━━━ Excerpted records
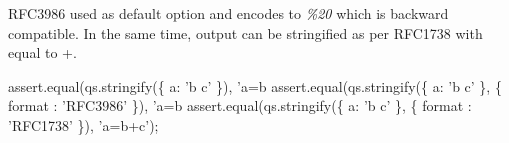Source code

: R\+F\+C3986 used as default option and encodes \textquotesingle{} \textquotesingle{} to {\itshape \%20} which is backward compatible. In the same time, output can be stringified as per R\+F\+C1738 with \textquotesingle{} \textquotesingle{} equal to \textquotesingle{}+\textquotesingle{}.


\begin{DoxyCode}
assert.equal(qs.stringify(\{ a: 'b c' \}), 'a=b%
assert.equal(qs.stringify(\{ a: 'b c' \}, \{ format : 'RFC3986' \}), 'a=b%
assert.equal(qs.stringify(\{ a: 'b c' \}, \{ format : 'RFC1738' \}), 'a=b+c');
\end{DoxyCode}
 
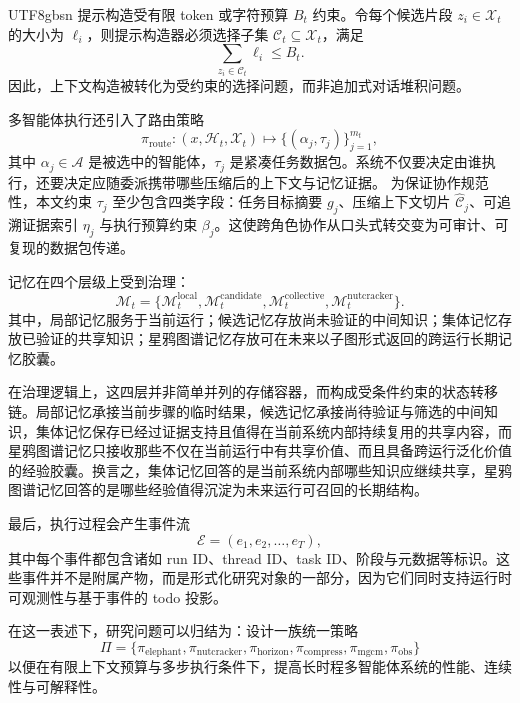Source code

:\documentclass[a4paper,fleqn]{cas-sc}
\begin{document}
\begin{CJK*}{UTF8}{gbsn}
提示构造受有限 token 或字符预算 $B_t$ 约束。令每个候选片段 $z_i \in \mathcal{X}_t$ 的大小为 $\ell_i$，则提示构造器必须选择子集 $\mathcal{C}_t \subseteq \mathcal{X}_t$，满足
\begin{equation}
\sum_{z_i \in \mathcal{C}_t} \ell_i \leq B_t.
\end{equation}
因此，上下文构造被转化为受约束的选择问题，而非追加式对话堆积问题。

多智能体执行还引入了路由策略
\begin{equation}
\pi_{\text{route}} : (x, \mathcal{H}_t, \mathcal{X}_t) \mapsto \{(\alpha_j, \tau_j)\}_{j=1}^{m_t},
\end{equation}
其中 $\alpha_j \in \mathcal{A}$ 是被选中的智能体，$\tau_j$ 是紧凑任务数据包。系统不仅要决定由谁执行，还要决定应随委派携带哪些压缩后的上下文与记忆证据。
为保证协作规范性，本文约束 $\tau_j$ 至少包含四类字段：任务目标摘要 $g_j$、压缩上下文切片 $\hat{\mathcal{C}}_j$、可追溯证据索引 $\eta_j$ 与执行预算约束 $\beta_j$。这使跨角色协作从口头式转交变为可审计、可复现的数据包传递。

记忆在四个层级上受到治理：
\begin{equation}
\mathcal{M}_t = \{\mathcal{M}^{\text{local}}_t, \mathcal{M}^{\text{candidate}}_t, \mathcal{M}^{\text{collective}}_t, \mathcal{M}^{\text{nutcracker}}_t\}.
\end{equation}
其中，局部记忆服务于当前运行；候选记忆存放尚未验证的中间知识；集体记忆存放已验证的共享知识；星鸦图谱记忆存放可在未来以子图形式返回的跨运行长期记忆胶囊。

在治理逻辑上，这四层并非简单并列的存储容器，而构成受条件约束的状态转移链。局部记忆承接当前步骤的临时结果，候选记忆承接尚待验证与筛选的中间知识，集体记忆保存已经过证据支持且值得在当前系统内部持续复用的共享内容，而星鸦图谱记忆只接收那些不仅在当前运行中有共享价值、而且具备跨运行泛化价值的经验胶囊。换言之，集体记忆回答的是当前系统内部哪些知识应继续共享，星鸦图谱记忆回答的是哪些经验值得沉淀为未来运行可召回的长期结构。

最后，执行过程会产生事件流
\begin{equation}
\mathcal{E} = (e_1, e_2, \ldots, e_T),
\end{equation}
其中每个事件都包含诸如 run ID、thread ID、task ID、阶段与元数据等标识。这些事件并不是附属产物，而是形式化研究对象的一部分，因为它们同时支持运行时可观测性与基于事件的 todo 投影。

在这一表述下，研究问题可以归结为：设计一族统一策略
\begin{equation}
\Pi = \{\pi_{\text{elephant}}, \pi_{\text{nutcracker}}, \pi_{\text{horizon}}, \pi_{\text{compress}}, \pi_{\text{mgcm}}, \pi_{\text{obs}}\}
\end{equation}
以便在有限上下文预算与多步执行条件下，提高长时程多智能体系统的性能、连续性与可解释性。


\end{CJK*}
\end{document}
━━━━━━
* Exercise requirements
Leaving out every picture, repeat the records above exactly as they stand.

* Result below
Source code

: R\+F\+C3986 used as default option and encodes \textquotesingle{} \textquotesingle{} to {\itshape \%20} which is backward compatible. In the same time, output can be stringified as per R\+F\+C1738 with \textquotesingle{} \textquotesingle{} equal to \textquotesingle{}+\textquotesingle{}.


\begin{DoxyCode}
assert.equal(qs.stringify(\{ a: 'b c' \}), 'a=b%
assert.equal(qs.stringify(\{ a: 'b c' \}, \{ format : 'RFC3986' \}), 'a=b%
assert.equal(qs.stringify(\{ a: 'b c' \}, \{ format : 'RFC1738' \}), 'a=b+c');
\end{DoxyCode}
 
Source code

:\documentclass[a4paper,fleqn]{cas-sc}
\begin{document}
\begin{CJK*}{UTF8}{gbsn}
提示构造受有限 token 或字符预算 $B_t$ 约束。令每个候选片段 $z_i \in \mathcal{X}_t$ 的大小为 $\ell_i$，则提示构造器必须选择子集 $\mathcal{C}_t \subseteq \mathcal{X}_t$，满足
\begin{equation}
\sum_{z_i \in \mathcal{C}_t} \ell_i \leq B_t.
\end{equation}
因此，上下文构造被转化为受约束的选择问题，而非追加式对话堆积问题。

多智能体执行还引入了路由策略
\begin{equation}
\pi_{\text{route}} : (x, \mathcal{H}_t, \mathcal{X}_t) \mapsto \{(\alpha_j, \tau_j)\}_{j=1}^{m_t},
\end{equation}
其中 $\alpha_j \in \mathcal{A}$ 是被选中的智能体，$\tau_j$ 是紧凑任务数据包。系统不仅要决定由谁执行，还要决定应随委派携带哪些压缩后的上下文与记忆证据。
为保证协作规范性，本文约束 $\tau_j$ 至少包含四类字段：任务目标摘要 $g_j$、压缩上下文切片 $\hat{\mathcal{C}}_j$、可追溯证据索引 $\eta_j$ 与执行预算约束 $\beta_j$。这使跨角色协作从口头式转交变为可审计、可复现的数据包传递。

记忆在四个层级上受到治理：
\begin{equation}
\mathcal{M}_t = \{\mathcal{M}^{\text{local}}_t, \mathcal{M}^{\text{candidate}}_t, \mathcal{M}^{\text{collective}}_t, \mathcal{M}^{\text{nutcracker}}_t\}.
\end{equation}
其中，局部记忆服务于当前运行；候选记忆存放尚未验证的中间知识；集体记忆存放已验证的共享知识；星鸦图谱记忆存放可在未来以子图形式返回的跨运行长期记忆胶囊。

在治理逻辑上，这四层并非简单并列的存储容器，而构成受条件约束的状态转移链。局部记忆承接当前步骤的临时结果，候选记忆承接尚待验证与筛选的中间知识，集体记忆保存已经过证据支持且值得在当前系统内部持续复用的共享内容，而星鸦图谱记忆只接收那些不仅在当前运行中有共享价值、而且具备跨运行泛化价值的经验胶囊。换言之，集体记忆回答的是当前系统内部哪些知识应继续共享，星鸦图谱记忆回答的是哪些经验值得沉淀为未来运行可召回的长期结构。

最后，执行过程会产生事件流
\begin{equation}
\mathcal{E} = (e_1, e_2, \ldots, e_T),
\end{equation}
其中每个事件都包含诸如 run ID、thread ID、task ID、阶段与元数据等标识。这些事件并不是附属产物，而是形式化研究对象的一部分，因为它们同时支持运行时可观测性与基于事件的 todo 投影。

在这一表述下，研究问题可以归结为：设计一族统一策略
\begin{equation}
\Pi = \{\pi_{\text{elephant}}, \pi_{\text{nutcracker}}, \pi_{\text{horizon}}, \pi_{\text{compress}}, \pi_{\text{mgcm}}, \pi_{\text{obs}}\}
\end{equation}
以便在有限上下文预算与多步执行条件下，提高长时程多智能体系统的性能、连续性与可解释性。


\end{CJK*}
\end{document}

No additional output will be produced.